------ MATERIAL SUPPLIED
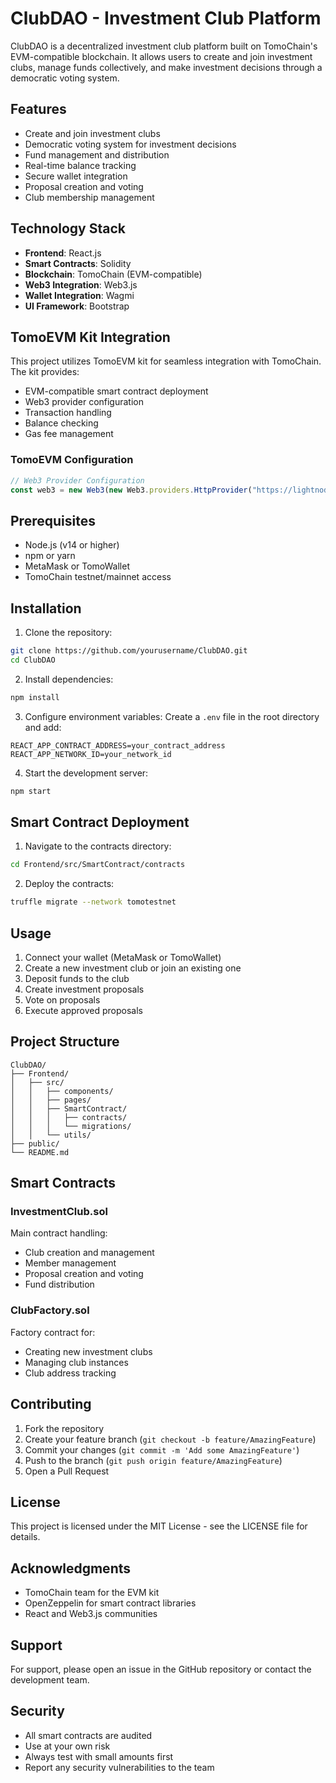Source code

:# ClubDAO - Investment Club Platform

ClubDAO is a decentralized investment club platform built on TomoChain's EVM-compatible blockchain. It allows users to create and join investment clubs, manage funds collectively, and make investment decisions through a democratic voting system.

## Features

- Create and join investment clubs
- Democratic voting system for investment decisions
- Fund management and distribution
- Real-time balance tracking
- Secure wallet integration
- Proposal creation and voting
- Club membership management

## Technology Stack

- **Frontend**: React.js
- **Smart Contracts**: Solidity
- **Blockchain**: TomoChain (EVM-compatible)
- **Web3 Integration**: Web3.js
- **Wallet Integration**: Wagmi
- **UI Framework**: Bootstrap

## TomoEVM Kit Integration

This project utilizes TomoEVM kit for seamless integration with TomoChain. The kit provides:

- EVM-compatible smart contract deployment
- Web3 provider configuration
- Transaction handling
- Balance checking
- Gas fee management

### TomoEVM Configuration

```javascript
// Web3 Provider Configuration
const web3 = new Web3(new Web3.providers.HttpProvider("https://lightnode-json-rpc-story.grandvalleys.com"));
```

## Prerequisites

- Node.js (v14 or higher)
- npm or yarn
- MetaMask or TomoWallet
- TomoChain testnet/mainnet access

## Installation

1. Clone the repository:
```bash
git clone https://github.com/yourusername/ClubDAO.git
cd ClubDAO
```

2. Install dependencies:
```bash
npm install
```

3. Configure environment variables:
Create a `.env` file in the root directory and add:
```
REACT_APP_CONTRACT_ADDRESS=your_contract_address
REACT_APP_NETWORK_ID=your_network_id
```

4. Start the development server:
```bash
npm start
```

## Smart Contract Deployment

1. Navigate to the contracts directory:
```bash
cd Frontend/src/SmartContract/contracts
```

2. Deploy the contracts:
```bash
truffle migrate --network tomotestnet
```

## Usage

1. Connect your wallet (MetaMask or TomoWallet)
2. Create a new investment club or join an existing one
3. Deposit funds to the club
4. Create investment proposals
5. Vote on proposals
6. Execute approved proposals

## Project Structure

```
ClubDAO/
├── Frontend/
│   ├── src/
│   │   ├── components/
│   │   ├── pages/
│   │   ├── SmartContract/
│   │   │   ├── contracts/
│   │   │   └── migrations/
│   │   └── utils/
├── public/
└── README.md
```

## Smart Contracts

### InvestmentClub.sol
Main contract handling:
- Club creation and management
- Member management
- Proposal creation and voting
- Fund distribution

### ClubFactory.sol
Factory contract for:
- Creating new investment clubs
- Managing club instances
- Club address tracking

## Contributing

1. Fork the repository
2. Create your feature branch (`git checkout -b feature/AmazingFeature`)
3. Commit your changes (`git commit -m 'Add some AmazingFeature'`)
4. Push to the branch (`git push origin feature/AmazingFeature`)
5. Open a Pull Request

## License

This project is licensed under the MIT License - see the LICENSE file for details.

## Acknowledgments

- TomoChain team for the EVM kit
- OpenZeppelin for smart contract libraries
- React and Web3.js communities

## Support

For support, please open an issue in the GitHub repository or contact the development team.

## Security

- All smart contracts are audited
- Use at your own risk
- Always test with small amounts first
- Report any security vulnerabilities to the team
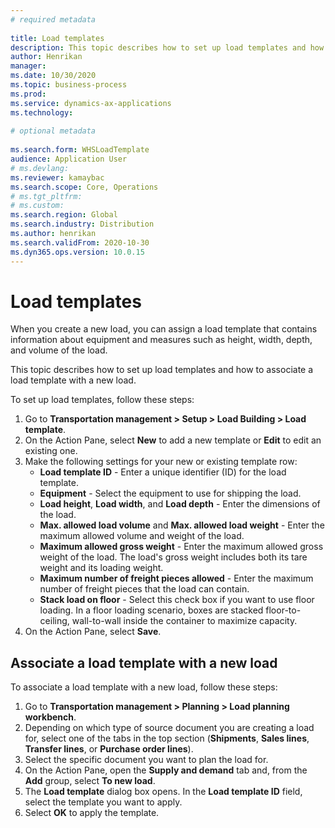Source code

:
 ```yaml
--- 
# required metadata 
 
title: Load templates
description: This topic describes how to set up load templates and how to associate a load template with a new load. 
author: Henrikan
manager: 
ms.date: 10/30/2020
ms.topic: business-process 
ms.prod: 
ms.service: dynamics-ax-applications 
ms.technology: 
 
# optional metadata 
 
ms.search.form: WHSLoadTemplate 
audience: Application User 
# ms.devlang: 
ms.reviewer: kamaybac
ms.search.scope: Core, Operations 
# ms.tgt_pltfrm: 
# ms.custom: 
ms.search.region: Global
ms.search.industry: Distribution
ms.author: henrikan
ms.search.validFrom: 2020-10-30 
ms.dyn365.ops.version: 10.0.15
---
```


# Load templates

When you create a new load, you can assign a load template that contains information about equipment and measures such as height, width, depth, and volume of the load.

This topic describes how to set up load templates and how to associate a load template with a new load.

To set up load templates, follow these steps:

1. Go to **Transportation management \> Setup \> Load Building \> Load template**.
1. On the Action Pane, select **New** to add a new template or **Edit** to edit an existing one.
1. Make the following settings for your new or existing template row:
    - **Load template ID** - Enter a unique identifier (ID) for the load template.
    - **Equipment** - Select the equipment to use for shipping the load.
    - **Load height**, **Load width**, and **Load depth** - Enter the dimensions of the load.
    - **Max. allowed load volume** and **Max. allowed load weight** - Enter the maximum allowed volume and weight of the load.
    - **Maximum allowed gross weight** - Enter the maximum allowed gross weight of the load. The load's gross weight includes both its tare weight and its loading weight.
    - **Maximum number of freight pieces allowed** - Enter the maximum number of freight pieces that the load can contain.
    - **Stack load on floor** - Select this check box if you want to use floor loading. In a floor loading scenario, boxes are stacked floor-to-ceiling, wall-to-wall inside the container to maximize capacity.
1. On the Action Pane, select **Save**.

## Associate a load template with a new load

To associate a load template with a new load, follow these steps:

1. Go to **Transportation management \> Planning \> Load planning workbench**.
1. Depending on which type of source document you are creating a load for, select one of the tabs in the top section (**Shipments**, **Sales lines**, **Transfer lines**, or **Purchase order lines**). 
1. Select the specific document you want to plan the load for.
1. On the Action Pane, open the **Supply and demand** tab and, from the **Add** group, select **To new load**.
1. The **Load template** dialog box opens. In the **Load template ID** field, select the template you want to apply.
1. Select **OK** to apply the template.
------------
■ **AIM OF THE TASK**:
Once you have returned the line containing "1. Connect your", stop; begin at the first line of the material, keep each line exact, and skip the pictures.

■ **SOLUTION TO THIS EXERCISE**:
Source code

:# ClubDAO - Investment Club Platform

ClubDAO is a decentralized investment club platform built on TomoChain's EVM-compatible blockchain. It allows users to create and join investment clubs, manage funds collectively, and make investment decisions through a democratic voting system.

## Features

- Create and join investment clubs
- Democratic voting system for investment decisions
- Fund management and distribution
- Real-time balance tracking
- Secure wallet integration
- Proposal creation and voting
- Club membership management

## Technology Stack

- **Frontend**: React.js
- **Smart Contracts**: Solidity
- **Blockchain**: TomoChain (EVM-compatible)
- **Web3 Integration**: Web3.js
- **Wallet Integration**: Wagmi
- **UI Framework**: Bootstrap

## TomoEVM Kit Integration

This project utilizes TomoEVM kit for seamless integration with TomoChain. The kit provides:

- EVM-compatible smart contract deployment
- Web3 provider configuration
- Transaction handling
- Balance checking
- Gas fee management

### TomoEVM Configuration

```javascript
// Web3 Provider Configuration
const web3 = new Web3(new Web3.providers.HttpProvider("https://lightnode-json-rpc-story.grandvalleys.com"));
```

## Prerequisites

- Node.js (v14 or higher)
- npm or yarn
- MetaMask or TomoWallet
- TomoChain testnet/mainnet access

## Installation

1. Clone the repository:
```bash
git clone https://github.com/yourusername/ClubDAO.git
cd ClubDAO
```

2. Install dependencies:
```bash
npm install
```

3. Configure environment variables:
Create a `.env` file in the root directory and add:
```
REACT_APP_CONTRACT_ADDRESS=your_contract_address
REACT_APP_NETWORK_ID=your_network_id
```

4. Start the development server:
```bash
npm start
```

## Smart Contract Deployment

1. Navigate to the contracts directory:
```bash
cd Frontend/src/SmartContract/contracts
```

2. Deploy the contracts:
```bash
truffle migrate --network tomotestnet
```

## Usage

1. Connect your wallet (MetaMask or TomoWallet)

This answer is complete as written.